Langit tidak bisa menahan senyum tipisnya kali ini. Sebuah senyum tulus yang jarang sekali terlihat di wajah sang ajudan kaku. "Cokelatnya terlalu manis. Bikin pusing."
"Pusing apa nagih, Bang?" goda Pak Bambang.
"Dua-duanya," jawab Langit singkat.
"Nah, gitu dong! Jujur!" Bintang bertepuk tangan. "Pokoknya, Bang, besok-besok kalau Non Aurora minta martabak lagi, jangan lupa beli. Kalau perlu, beli yang paling mahal. Anggap aja itu investasi masa depan."
"Jangan ajarkan saya yang aneh-aneh, Bintang. Tugas kita tetap nomor satu," Langit kembali ke mode seriusnya, meski matanya masih tampak lebih cerah. "Dan soal stiker bunga matahari tadi... jangan berani-berani kalian bahas lagi di depan personil lain."

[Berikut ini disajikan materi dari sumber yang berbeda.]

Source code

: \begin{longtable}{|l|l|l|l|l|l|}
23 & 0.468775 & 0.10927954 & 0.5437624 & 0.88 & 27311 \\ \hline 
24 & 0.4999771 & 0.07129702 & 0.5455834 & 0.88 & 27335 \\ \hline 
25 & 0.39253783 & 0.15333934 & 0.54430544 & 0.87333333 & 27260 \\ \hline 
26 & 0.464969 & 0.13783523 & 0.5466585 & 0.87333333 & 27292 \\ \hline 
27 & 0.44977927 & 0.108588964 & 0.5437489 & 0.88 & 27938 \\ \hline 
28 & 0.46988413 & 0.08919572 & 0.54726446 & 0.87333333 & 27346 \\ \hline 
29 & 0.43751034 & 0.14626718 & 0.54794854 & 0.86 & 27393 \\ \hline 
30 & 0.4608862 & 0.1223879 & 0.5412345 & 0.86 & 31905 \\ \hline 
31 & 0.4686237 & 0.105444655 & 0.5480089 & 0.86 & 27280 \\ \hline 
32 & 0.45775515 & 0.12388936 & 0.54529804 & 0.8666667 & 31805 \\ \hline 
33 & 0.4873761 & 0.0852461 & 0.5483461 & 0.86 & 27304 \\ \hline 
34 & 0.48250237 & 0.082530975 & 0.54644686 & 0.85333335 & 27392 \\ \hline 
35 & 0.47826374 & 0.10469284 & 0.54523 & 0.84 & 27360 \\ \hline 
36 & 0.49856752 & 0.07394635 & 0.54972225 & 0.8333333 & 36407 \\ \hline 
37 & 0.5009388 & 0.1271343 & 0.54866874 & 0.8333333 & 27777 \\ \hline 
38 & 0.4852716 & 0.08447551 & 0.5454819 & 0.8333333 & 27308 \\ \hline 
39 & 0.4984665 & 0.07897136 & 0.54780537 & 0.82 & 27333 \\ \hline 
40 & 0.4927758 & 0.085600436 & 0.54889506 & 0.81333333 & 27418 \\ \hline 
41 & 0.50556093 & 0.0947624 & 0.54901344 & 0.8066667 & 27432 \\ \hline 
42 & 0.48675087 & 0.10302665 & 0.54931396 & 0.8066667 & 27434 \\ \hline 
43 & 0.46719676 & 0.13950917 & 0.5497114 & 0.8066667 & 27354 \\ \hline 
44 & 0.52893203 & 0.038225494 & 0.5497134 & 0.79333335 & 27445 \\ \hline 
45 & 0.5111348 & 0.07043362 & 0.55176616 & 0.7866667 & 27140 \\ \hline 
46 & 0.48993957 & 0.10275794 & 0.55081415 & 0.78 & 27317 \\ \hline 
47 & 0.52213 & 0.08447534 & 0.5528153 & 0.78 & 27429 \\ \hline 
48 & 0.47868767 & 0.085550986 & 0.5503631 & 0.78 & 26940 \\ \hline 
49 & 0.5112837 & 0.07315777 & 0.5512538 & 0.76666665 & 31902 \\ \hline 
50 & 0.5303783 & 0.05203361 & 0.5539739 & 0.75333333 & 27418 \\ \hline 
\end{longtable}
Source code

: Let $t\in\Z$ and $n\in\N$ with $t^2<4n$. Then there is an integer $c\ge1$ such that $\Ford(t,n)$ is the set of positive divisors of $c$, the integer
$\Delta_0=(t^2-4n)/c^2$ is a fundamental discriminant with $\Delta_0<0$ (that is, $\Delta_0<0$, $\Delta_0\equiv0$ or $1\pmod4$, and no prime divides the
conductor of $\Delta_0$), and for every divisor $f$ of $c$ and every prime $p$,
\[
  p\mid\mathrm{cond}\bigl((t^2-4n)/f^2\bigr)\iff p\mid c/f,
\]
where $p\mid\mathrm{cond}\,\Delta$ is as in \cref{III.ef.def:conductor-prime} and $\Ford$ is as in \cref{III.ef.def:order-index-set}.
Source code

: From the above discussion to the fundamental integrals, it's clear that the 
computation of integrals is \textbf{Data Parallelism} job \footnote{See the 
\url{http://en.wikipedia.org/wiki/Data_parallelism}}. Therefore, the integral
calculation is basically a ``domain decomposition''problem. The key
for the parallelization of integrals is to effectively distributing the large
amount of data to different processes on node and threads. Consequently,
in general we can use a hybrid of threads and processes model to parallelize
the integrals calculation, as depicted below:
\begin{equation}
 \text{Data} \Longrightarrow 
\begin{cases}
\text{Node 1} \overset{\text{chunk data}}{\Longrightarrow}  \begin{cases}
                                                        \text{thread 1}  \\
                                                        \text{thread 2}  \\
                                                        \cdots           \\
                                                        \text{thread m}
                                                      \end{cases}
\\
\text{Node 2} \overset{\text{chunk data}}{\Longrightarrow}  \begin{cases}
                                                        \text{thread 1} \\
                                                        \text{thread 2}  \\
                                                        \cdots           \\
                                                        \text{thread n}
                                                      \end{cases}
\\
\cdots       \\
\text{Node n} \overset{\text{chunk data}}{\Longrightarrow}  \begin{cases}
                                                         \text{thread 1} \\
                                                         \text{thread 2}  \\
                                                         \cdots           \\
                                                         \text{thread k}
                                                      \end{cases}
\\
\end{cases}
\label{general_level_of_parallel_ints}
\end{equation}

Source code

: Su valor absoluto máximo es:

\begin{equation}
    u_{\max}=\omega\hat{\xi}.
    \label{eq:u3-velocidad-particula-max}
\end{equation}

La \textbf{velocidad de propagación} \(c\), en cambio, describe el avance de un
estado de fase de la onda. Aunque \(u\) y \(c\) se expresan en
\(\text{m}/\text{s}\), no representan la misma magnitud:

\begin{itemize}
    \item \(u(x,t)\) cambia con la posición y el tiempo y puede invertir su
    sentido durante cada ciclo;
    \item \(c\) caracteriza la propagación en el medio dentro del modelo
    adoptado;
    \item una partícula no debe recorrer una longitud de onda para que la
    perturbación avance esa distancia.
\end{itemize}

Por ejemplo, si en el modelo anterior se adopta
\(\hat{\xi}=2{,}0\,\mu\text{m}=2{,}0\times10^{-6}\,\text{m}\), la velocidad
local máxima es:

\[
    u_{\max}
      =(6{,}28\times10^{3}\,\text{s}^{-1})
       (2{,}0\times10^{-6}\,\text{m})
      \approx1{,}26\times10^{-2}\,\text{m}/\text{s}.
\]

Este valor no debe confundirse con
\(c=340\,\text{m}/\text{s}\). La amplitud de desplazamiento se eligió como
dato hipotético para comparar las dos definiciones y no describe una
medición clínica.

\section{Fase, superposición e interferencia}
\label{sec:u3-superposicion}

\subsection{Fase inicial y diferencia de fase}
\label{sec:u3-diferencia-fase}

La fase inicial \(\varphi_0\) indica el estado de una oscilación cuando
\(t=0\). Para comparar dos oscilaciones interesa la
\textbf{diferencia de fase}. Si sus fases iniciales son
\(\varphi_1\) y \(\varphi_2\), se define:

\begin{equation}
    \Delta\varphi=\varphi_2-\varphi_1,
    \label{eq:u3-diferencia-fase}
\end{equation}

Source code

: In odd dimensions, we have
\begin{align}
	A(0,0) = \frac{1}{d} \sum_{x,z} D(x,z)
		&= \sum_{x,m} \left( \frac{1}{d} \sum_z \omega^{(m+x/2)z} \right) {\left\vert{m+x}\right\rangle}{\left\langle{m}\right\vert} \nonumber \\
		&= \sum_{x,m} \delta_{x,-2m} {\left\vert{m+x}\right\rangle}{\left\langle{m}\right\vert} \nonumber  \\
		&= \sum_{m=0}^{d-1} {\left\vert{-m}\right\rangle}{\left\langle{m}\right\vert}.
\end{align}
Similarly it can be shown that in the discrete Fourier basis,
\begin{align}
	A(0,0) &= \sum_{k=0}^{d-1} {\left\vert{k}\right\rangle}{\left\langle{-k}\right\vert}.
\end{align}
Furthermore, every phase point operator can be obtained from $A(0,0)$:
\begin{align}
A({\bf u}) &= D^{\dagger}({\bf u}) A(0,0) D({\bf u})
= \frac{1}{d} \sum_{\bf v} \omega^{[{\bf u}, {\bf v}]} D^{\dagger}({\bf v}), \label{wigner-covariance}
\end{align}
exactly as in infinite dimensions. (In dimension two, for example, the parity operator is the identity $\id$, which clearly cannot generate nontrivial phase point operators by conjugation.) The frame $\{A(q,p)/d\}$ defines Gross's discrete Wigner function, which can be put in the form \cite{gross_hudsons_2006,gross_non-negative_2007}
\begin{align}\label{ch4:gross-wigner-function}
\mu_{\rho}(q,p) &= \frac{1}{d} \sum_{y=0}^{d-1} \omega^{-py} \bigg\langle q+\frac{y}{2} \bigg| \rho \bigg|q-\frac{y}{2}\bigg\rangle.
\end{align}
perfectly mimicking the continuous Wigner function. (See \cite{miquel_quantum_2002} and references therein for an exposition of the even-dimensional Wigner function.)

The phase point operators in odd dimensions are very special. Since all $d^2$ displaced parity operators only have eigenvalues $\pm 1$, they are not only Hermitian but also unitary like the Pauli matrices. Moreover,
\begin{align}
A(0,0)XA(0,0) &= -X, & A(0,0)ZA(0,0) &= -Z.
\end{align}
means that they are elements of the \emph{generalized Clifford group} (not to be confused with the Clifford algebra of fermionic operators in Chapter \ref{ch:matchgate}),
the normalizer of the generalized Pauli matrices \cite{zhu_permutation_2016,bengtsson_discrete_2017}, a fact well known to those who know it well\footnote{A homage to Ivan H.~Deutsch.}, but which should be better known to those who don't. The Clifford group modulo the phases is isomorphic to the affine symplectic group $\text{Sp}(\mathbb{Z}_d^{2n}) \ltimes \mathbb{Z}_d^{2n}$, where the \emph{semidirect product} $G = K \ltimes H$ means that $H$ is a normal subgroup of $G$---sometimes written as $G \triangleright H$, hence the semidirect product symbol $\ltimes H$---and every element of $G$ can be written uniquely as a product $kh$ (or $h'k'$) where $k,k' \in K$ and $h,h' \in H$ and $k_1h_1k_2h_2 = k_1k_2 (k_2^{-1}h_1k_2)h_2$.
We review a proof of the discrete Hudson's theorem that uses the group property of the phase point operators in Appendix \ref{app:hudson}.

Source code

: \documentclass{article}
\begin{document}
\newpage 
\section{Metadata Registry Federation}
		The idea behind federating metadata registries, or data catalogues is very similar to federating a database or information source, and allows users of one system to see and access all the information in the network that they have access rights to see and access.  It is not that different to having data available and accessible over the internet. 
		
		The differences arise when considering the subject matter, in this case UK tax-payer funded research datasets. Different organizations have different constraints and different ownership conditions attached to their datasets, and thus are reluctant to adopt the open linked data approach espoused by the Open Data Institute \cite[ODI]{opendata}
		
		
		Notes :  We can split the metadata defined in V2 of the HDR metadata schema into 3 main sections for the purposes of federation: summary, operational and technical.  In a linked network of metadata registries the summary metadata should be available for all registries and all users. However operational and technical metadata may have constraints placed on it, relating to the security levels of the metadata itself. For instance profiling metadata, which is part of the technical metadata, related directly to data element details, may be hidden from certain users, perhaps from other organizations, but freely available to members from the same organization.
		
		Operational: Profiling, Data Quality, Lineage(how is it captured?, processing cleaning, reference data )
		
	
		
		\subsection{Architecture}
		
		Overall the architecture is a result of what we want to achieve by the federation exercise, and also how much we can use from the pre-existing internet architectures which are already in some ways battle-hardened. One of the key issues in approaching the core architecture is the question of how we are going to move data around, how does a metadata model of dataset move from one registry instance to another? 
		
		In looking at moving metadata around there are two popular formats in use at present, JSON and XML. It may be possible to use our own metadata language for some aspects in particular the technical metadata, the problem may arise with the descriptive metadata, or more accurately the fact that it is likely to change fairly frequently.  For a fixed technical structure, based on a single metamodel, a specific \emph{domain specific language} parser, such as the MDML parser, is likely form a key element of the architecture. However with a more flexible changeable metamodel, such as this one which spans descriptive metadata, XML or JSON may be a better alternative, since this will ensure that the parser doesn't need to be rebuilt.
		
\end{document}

"Oh, yang nempel di tangan Bang Langit tadi?" Bintang tertawa ngakak. "Tenang, Bang. Rahasia aman sama kami. Tapi kalau nanti Non Aurora nempel stiker 'Milik Aurora' di dahi Abang, saya nggak tanggung jawab ya!"
"BINTANG!"
Bintang langsung lari keluar paviliun sambil tertawa keras, diikuti oleh Pak Bambang yang terkekeh pelan. Langit ditinggalkan sendirian di ruangan itu. Ia merogoh ponselnya, melihat layar yang kini sudah bersih dari blokir. Ada satu pesan masuk yang baru saja tiba.
Non Aurora: Mas, cokelatnya udah abis. Besok lagi ya? Selamat istirahat, Byeon Woo-seok-ku.
Langit menatap pesan itu cukup lama. Ia tidak membalas dengan kata-kata kaku lagi. Ia hanya mengirimkan satu emoji jempol, namun bagi Langit, itu adalah langkah terbesar yang pernah ia ambil dalam melompati garis protokol yang selama ini mengekangnya.
Malam itu, di paviliun yang sederhana, sang ajudan kaku akhirnya menyerah pada kenyataan bahwa hatinya memang sudah tidak aman lagi—dan ia sama sekali tidak keberatan dengan hal itu.
***
Satu minggu berlalu seperti satu dekade bagi seorang Aurora Widjaja. Hari ini, koridor rumah sakit yang biasanya terasa mencekam berubah menjadi saksi bisu kembalinya energi sang badai. Di dalam ruang praktik dokter spesialis ortopedi, suara gergaji medis kecil yang memotong gips terdengar seperti melodi kemenangan bagi Aurora. Begitu beban putih yang membungkus kakinya selama tujuh hari itu terlepas, Aurora merasa separuh beban hidupnya ikut menghilang.
"Semua sudah menyambung dengan baik, Non Aurora. Tapi tolong, jangan melakukan aktivitas berat dulu. Berjalan santai saja, ya?" pesan dokter sambil merapikan peralatannya.
Namun, nasihat dokter itu masuk ke telinga kiri dan langsung menguap lewat telinga kanan. Begitu perban terakhir dilepas dan kakinya dibersihkan, Aurora langsung melompat turun dari tempat tidur periksa.
"Aww... kaku dikit, tapi I'm back!" seru Aurora dengan mata berbinar.
"Kak! Pelan-pelan!" Haura berteriak, mencoba menangkap lengan kakaknya. "Ma, liat deh Kak Aurora, baru lepas gips udah kayak cacing kepanasan."
Melati hanya bisa menggelengkan kepala sambil merapikan tas. "Aurora, dengar kata dokter. Jangan langsung lari-lari."
Aurora tidak mendengarkan. Ia melangkah keluar dari ruang praktik dengan langkah yang awalnya ragu, namun lama-kelamaan menjadi semakin cepat. Rasa rindu pada kebebasan—dan rindu pada seseorang yang menunggunya di luar—membuatnya mengabaikan rasa kaku di pergelangan kakinya.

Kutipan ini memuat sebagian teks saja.